Restraint use worry for mentally ill kids
An alarming number of children are being subjected to physical or mechanical restraint in Queensland’s mental health facilities.
An alarming number of children, particularly under the age of 10, are being subjected to physical or mechanical restraint in Queensland’s mental health facilities.
The treatment has led the Office of the Public Guardian — a statutory body tasked with advocating for the rights of children and mentally impaired adults — to question whether the practices are legal under the Mental Health Act.
A delay in receiving notifications of the use of physical restraints has also been criticised by the agency, which believes its capability to advocate on behalf of individual patients has been reduced. In its annual report, tabled in parliament this month, the Public Guardian said the use of restraints on children was “deeply concerning” and risked creating psychological trauma and physical injury.
“An analysis of these notifications has given rise to concerns not only about the numbers of young people being subjected to such practices in Authorised Mental Health Services, but also the percentage of children under the age of 10 years being subjected to these practices and whether the application of these practices are appropriate under the Mental Health Act 2016,” the report said.
Strict legislative protections are in place to regulate the use of restraints on children and adults by healthcare providers. Practices can include seclusion and are permitted only to manage harmful behaviour.

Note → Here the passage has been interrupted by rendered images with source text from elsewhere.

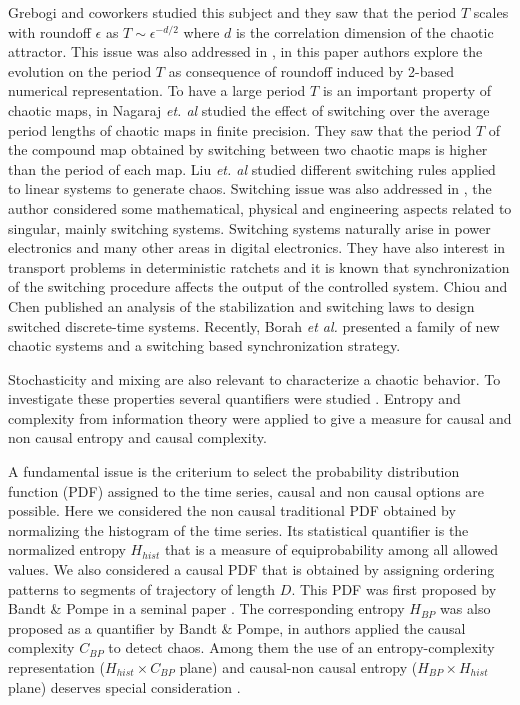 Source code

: Grebogi and coworkers \cite{Grebogi1988} studied this subject and they saw that the period $T$ scales with roundoff $\epsilon$ as $T\sim\epsilon^{-d/2}$ where $d$ is the correlation dimension of the chaotic attractor.
This issue was also addressed in \cite{Persohn2012}, in this paper authors explore the evolution on the period $T$ as consequence of roundoff induced by 2-based numerical representation.
To have a large period $T$ is an important property of chaotic maps, in \cite{Nagaraj2008} Nagaraj \textit{et. al} studied the effect of switching over the average period lengths of chaotic maps in finite precision.
They saw that the period $T$ of the compound map obtained by switching between two chaotic maps is higher than the period of each map.
Liu \textit{et. al} \cite{Liu2006} studied different switching rules applied to linear systems to generate chaos.
Switching issue was also addressed in \cite{Gluskin2008}, the author considered some mathematical, physical and engineering aspects related to singular, mainly switching systems.
Switching systems naturally arise in power electronics and many other areas in digital electronics.
They have also interest in transport problems in deterministic ratchets \cite{Zarlenga2009} and it is known that synchronization of the switching procedure affects the output of the controlled system.
Chiou and Chen \cite{Chiou2009} published an analysis of the stabilization and switching laws to design switched discrete-time systems.
Recently, Borah \textit{et al.} \cite{Borah2017} presented a family of new chaotic systems and a switching based synchronization strategy.

Stochasticity and mixing are also relevant to characterize a chaotic behavior.
To investigate these properties several quantifiers were studied \cite{DeMicco2009}.
Entropy and complexity from information theory were applied to give a measure for causal and non causal entropy and causal complexity.

A fundamental issue is the criterium to select the probability distribution function (PDF) assigned to the time series, causal and non causal options are possible.
Here we considered the non causal traditional PDF obtained by normalizing the histogram of the time series.
Its statistical quantifier is the normalized entropy $H_{hist}$ that is a measure of equiprobability among all allowed values.
We also considered a causal PDF that is obtained by assigning ordering patterns to segments of trajectory of length $D$.
This PDF was first proposed by Bandt \& Pompe in a seminal paper \cite{Bandt2002}.
The corresponding entropy $H_{BP}$ was also proposed as a quantifier by Bandt \& Pompe, in \cite{Rosso2007} authors applied the causal complexity $C_{BP}$ to detect chaos.
Among them the use of an entropy-complexity representation ($H_{hist} \times C_{BP}$ plane) and causal-non causal entropy ($H_{BP} \times H_{hist}$ plane) deserves special consideration \cite{DeMicco2009,Rosso2007,DeMicco2008,DeMicco2012,Rosso2007a,Rosso2010,Antonelli2017}.

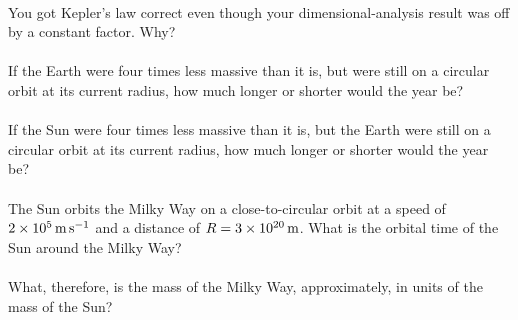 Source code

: \documentclass[12pt]{article}
\begin{document}
\paragraph{\theproblem}%
You got Kepler's law correct even though your dimensional-analysis result
was off by a constant factor.  Why?

\paragraph{\theproblem}%
If the Earth were four times less massive than it is, but were still on
a circular orbit at its current radius, how much longer or shorter
would the year be?

\paragraph{\theproblem}%
If the Sun were four times less massive than it is, but the Earth were
still on a circular orbit at its current radius, how much longer or
shorter would the year be?

\paragraph{\theproblem}%
The Sun orbits the Milky Way on a close-to-circular orbit at a speed
of $2\times 10^5\,\mathrm{m}\,\mathrm{s}^{-1}$ and a distance of $R= 3\times 10^{20}\,\mathrm{m}$.
What is the orbital time of the Sun around the Milky Way?

\paragraph{\theproblem}%
What, therefore, is the mass of the Milky Way, approximately, in units
of the mass of the Sun?
\end{document}
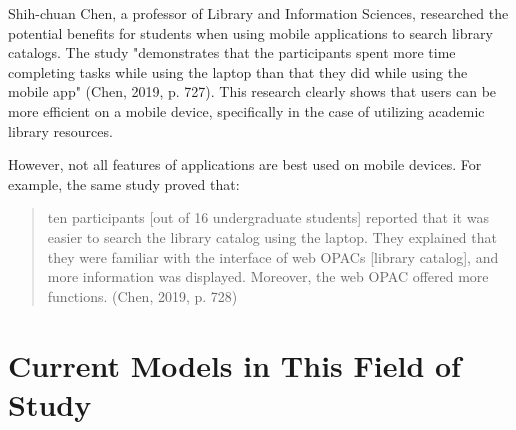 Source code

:     Shih-chuan Chen, a professor of Library and Information Sciences, researched the potential benefits for students when using mobile applications to search library catalogs. The study "demonstrates that the participants spent more time completing tasks while using the laptop than that they did while using the mobile app" (Chen, 2019, p. 727). This research clearly shows that users can be more efficient on a mobile device, specifically in the case of utilizing academic library resources.
    
    However, not all features of applications are best used on mobile devices. For example, the same study proved that: \begin{quote} ten participants [out of 16 undergraduate students] reported that it was easier to search the library catalog using the laptop. They explained that they were familiar with the interface of web OPACs [library catalog], and more information was displayed. Moreover, the web OPAC offered more functions. (Chen, 2019, p. 728)\end{quote}
    
    
\section{Current Models in This Field of Study}

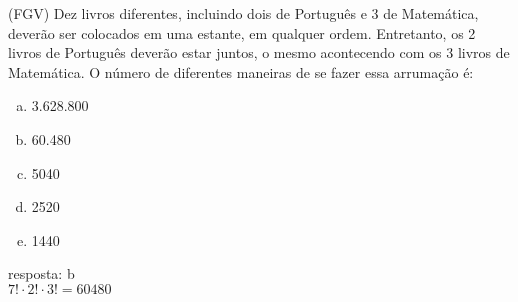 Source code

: \begin{ex}
 (FGV) Dez livros diferentes, incluindo dois de Português e 3 de Matemática, deverão ser colocados em uma estante, em qualquer ordem. Entretanto, os 2 livros de Português deverão estar juntos, o mesmo acontecendo com os 3 livros de Matemática. O número de diferentes maneiras de se fazer essa arrumação é:
    \begin{enumerate}[(a)]
    \item 3.628.800
    \item 60.480
    \item 5040
    \item 2520
    \item 1440
    \end{enumerate}
      \begin{sol}
        resposta: b \\
        $7!\cdot2!\cdot3!=60480$
      \end{sol}
\end{ex}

The Public Guardian first raised concerns about the prevalence of restraint use on children with the government’s chief psychiatrist in September 2017 and later with the mental health commissioner and the Queensland family and child commissioner.
“Since that time, while we have seen a number of cases where we have successfully advocated for a review of treatment, the notifications continue to support prevalence in the use of physical restraint and seclusion for young people staying in an AMHS,” the report says.
“What remains deeply concerning is the risk of psychological trauma and physical injury that using such practices on these highly vulnerable young people can bring, and the potential for significant negative impacts on their long-term health, mental health and wellbeing.”
The agency listed the issue as a priority and said it would seek increased oversight of the use of restraints, particularly on children.
“In the next year the program will also interrogate the use of restraints against children and young people in AMHS more closely,” the report says.
By law, the Public Guardian is to be notified when an AMHS uses physical or mechanical restraint on a child patient. The agency would then visit the children involved to identify any issues.
But the Public Guardian said the notifications were provided monthly and that most children were discharged before they could be assessed.
The agency said the delay in receiving the information relegated its function to a “monitoring role” as opposed to a “primary individual advocacy role”.
The National Mental Health Commission has advocated for the reduction or elimination of the use of seclusion or restraint by healthcare providers.